▸ What is being asked:
Could you reproduce every record below exactly, excluding all pictures?
======== Records for this exercise ========
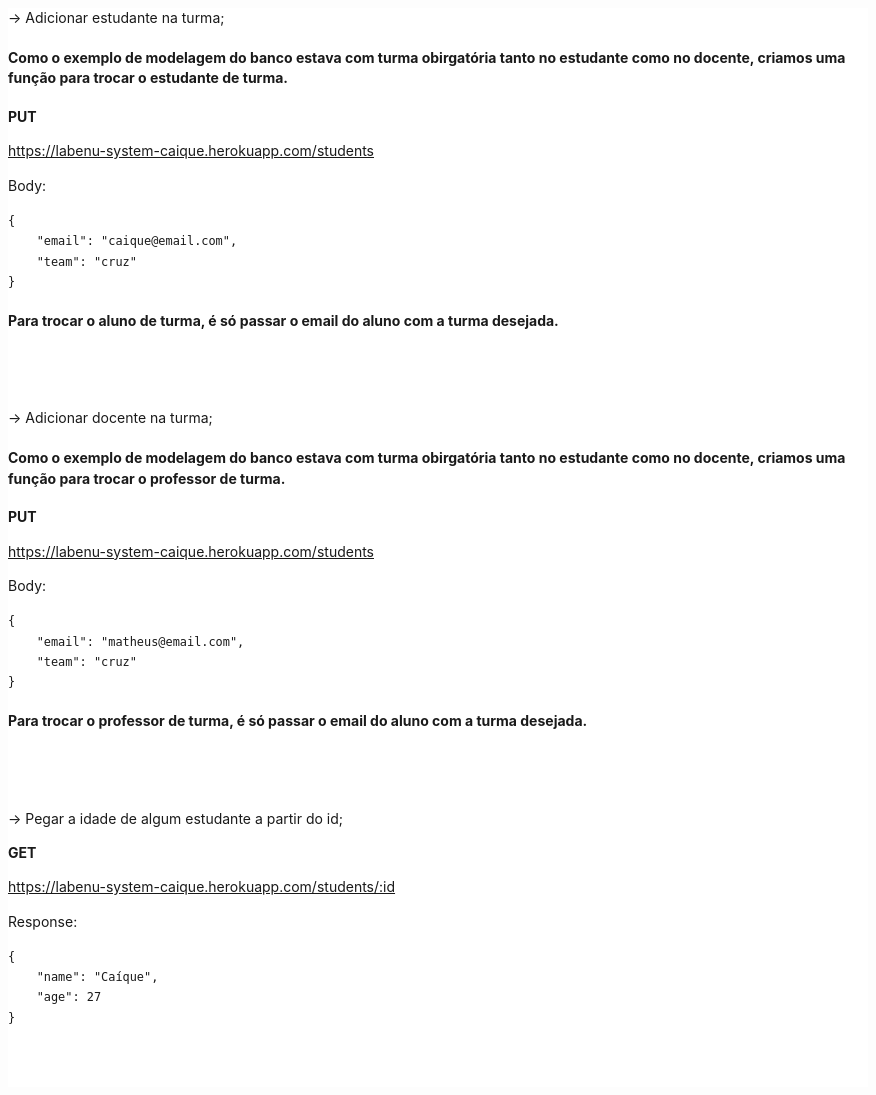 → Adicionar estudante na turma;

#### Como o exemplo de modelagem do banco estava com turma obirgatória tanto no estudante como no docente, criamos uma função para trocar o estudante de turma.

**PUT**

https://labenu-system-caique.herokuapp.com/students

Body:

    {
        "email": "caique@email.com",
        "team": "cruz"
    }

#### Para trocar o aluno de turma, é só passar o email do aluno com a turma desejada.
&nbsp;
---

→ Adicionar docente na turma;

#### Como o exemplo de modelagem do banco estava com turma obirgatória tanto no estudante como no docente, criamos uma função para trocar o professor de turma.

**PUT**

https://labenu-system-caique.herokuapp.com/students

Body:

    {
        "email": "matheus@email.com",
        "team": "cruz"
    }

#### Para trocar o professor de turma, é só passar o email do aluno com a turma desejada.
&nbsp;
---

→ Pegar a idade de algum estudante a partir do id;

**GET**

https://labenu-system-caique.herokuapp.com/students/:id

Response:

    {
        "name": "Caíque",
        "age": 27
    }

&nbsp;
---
========
▸ Exercise output:
 → Adicionar estudante na turma;

#### Como o exemplo de modelagem do banco estava com turma obirgatória tanto no estudante como no docente, criamos uma função para trocar o estudante de turma.

**PUT**

https://labenu-system-caique.herokuapp.com/students

Body:

    {
        "email": "caique@email.com",
        "team": "cruz"
    }

#### Para trocar o aluno de turma, é só passar o email do aluno com a turma desejada.
&nbsp;
---

→ Adicionar docente na turma;

#### Como o exemplo de modelagem do banco estava com turma obirgatória tanto no estudante como no docente, criamos uma função para trocar o professor de turma.

**PUT**

https://labenu-system-caique.herokuapp.com/students

Body:

    {
        "email": "matheus@email.com",
        "team": "cruz"
    }

#### Para trocar o professor de turma, é só passar o email do aluno com a turma desejada.
&nbsp;
---

→ Pegar a idade de algum estudante a partir do id;

**GET**

https://labenu-system-caique.herokuapp.com/students/:id

Response:

    {
        "name": "Caíque",
        "age": 27
    }

&nbsp;
---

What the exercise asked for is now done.